Les danseurs formés dés leur plus jeune âge incarnent des dieux.
Le theyyam combine les arts du théâtre, de la danse, de la musique et ceux des arts de la scène (costumes et maquillage). C’est un rite de possession où les danseurs invitent les dieux à entrer dans leur corps.
Un savoir ancestral
Choisis dans les plus basses castes, héritiers d’un savoir ancestral transmis de père en fils avec la plus grande dévotion, des hommes incarnent, à la demande d’un temple, d’un particulier diverses formes de la déesse Kalî et d’autres divinités et héros du passé.

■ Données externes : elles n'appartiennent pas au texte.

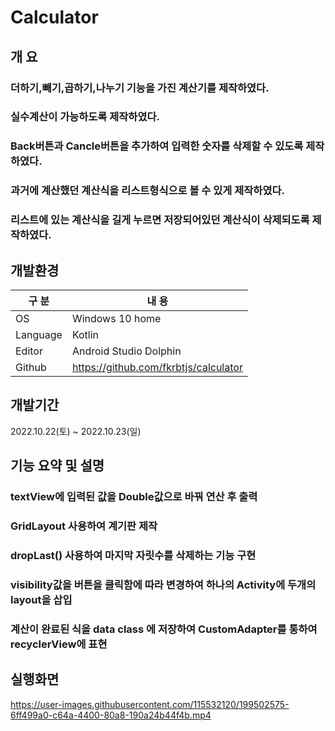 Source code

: # Calculator

## 개 요
### 더하기,빼기,곱하기,나누기 기능을 가진 계산기를 제작하였다.
### 실수계산이 가능하도록 제작하였다.
### Back버튼과 Cancle버튼을 추가하여 입력한 숫자를 삭제할 수 있도록 제작하였다. 
### 과거에 계산했던 계산식을 리스트형식으로 볼 수 있게 제작하였다.
### 리스트에 있는 계산식을 길게 누르면 저장되어있던 계산식이 삭제되도록 제작하였다.

## 개발환경

| 구 분 | 내 용 |
| --- | --- |
| OS | Windows 10 home |
| Language | Kotlin |
| Editor | Android Studio Dolphin |
| Github | https://github.com/fkrbtjs/calculator |

## 개발기간

2022.10.22(토) ~ 2022.10.23(일)

## 기능 요약 및 설명
### textView에 입력된 값을 Double값으로 바꿔 연산 후 출력
### GridLayout 사용하여 계기판 제작
### dropLast() 사용하여 마지막 자릿수를 삭제하는 기능 구현
### visibility값을 버튼을 클릭함에 따라 변경하여 하나의 Activity에 두개의 layout을 삽입
### 계산이 완료된 식을 data class 에 저장하여 CustomAdapter를 통하여 recyclerView에 표현

## 실행화면

https://user-images.githubusercontent.com/115532120/199502575-6ff499a0-c64a-4400-80a8-190a24b44f4b.mp4

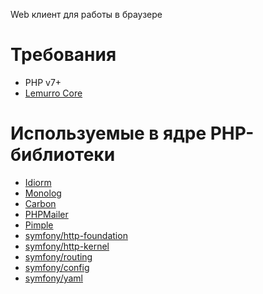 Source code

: Web клиент для работы в браузере

# Требования
- PHP v7+
- [Lemurro Core](https://github.com/Lemurro/core)

# Используемые в ядре PHP-библиотеки
- [Idiorm](https://github.com/j4mie/idiorm)
- [Monolog](https://github.com/Seldaek/monolog)
- [Carbon](https://github.com/briannesbitt/carbon)
- [PHPMailer](https://github.com/PHPMailer/PHPMailer)
- [Pimple](https://github.com/silexphp/Pimple)
- [symfony/http-foundation](https://github.com/symfony/http-foundation)
- [symfony/http-kernel](https://github.com/symfony/http-kernel)
- [symfony/routing](https://github.com/symfony/routing)
- [symfony/config](https://github.com/symfony/config)
- [symfony/yaml](https://github.com/symfony/yaml) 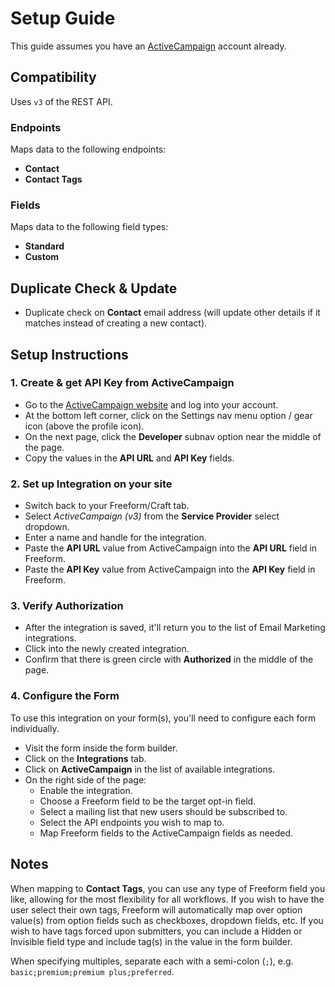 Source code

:# Setup Guide

This guide assumes you have an [ActiveCampaign](https://www.activecampaign.com) account already.

## Compatibility

Uses `v3` of the REST API.

### Endpoints
Maps data to the following endpoints:

- **Contact**
- **Contact Tags**

### Fields
Maps data to the following field types:

- **Standard**
- **Custom**

## Duplicate Check & Update

- Duplicate check on **Contact** email address (will update other details if it matches instead of creating a new contact).

## Setup Instructions

### 1. Create & get API Key from ActiveCampaign

- Go to the [ActiveCampaign website](https://www.activecampaign.com) and log into your account.
- At the bottom left corner, click on the Settings nav menu option / gear icon (above the profile icon).
- On the next page, click the **Developer** subnav option near the middle of the page.
- Copy the values in the **API URL** and **API Key** fields.

### 2. Set up Integration on your site

- Switch back to your Freeform/Craft tab.
- Select *ActiveCampaign (v3)* from the **Service Provider** select dropdown.
- Enter a name and handle for the integration.
- Paste the **API URL** value from ActiveCampaign into the **API URL** field in Freeform.
- Paste the **API Key** value from ActiveCampaign into the **API Key** field in Freeform.

### 3. Verify Authorization

- After the integration is saved, it'll return you to the list of Email Marketing integrations.
- Click into the newly created integration.
- Confirm that there is green circle with **Authorized** in the middle of the page.

### 4. Configure the Form

To use this integration on your form(s), you'll need to configure each form individually.

- Visit the form inside the form builder.
- Click on the **Integrations** tab.
- Click on **ActiveCampaign** in the list of available integrations.
- On the right side of the page:
    - Enable the integration.
    - Choose a Freeform field to be the target opt-in field.
    - Select a mailing list that new users should be subscribed to.
    - Select the API endpoints you wish to map to.
    - Map Freeform fields to the ActiveCampaign fields as needed.

## Notes

When mapping to **Contact Tags**, you can use any type of Freeform field you like, allowing for the most flexibility for all workflows. If you wish to have the user select their own tags, Freeform will automatically map over option value(s) from option fields such as checkboxes, dropdown fields, etc. If you wish to have tags forced upon submitters, you can include a Hidden or Invisible field type and include tag(s) in the value in the form builder.

When specifying multiples, separate each with a semi-colon (`;`), e.g. `basic;premium;premium plus;preferred`.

Après des heures de préparation, les gigantesques costumes et les maquillages magiques achevés, ces hommes transformés par la transe danseront pendant des heures, d’un rythme propre à chacune des déités qu’ils incarneront.
Les maquillages rappellent souvent ceux du Pacifique Sud et les coiffes dépassent parfois dix mètres de haut.
La musique avec des rythmes musicaux nourris des tambours chenda, cymbales, kuzhittakam et grelots et l’étrangeté des costumes emportent le spectateur dans un ailleurs envoutant.
L’avesam ou rite de possession
Les jeunes officiants se révèlent pendant la prise de possession, avesam ou l’incarnation d’une déesse implacable. Dès le début de la transe, chaque pas, chaque regard est tellement codifié et intégré qu’il apparaît spontané et libre. Tout est rythme. Comme malgré lui le corps entier résonne de cette vibration.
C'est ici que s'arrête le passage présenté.